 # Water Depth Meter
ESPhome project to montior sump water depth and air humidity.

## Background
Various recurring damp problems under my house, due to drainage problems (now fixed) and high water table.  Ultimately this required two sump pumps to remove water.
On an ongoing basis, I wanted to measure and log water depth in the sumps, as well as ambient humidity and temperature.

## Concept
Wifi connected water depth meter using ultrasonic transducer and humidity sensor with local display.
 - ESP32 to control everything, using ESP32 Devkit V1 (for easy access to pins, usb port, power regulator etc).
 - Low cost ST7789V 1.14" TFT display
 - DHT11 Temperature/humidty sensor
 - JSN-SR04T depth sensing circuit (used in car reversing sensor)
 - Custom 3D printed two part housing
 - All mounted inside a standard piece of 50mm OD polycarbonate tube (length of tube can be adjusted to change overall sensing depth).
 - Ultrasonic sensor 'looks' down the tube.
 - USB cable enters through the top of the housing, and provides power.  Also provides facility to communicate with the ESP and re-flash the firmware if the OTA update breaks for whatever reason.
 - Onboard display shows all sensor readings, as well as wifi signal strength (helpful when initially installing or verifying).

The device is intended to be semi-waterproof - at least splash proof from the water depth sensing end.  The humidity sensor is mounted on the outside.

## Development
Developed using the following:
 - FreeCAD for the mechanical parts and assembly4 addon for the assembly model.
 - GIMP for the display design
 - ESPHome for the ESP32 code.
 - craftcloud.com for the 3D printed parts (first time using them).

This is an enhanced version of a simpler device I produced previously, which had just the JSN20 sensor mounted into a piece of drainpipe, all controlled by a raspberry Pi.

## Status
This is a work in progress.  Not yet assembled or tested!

## What to work on
Go through the listing and copy each line exactly.

## Your solution
 # Water Depth Meter
ESPhome project to montior sump water depth and air humidity.

## Background
Various recurring damp problems under my house, due to drainage problems (now fixed) and high water table.  Ultimately this required two sump pumps to remove water.
On an ongoing basis, I wanted to measure and log water depth in the sumps, as well as ambient humidity and temperature.

## Concept
Wifi connected water depth meter using ultrasonic transducer and humidity sensor with local display.
 - ESP32 to control everything, using ESP32 Devkit V1 (for easy access to pins, usb port, power regulator etc).
 - Low cost ST7789V 1.14" TFT display
 - DHT11 Temperature/humidty sensor
 - JSN-SR04T depth sensing circuit (used in car reversing sensor)
 - Custom 3D printed two part housing
 - All mounted inside a standard piece of 50mm OD polycarbonate tube (length of tube can be adjusted to change overall sensing depth).
 - Ultrasonic sensor 'looks' down the tube.
 - USB cable enters through the top of the housing, and provides power.  Also provides facility to communicate with the ESP and re-flash the firmware if the OTA update breaks for whatever reason.
 - Onboard display shows all sensor readings, as well as wifi signal strength (helpful when initially installing or verifying).

The device is intended to be semi-waterproof - at least splash proof from the water depth sensing end.  The humidity sensor is mounted on the outside.

## Development
Developed using the following:
 - FreeCAD for the mechanical parts and assembly4 addon for the assembly model.
 - GIMP for the display design
 - ESPHome for the ESP32 code.
 - craftcloud.com for the 3D printed parts (first time using them).

This is an enhanced version of a simpler device I produced previously, which had just the JSN20 sensor mounted into a piece of drainpipe, all controlled by a raspberry Pi.

## Status
This is a work in progress.  Not yet assembled or tested!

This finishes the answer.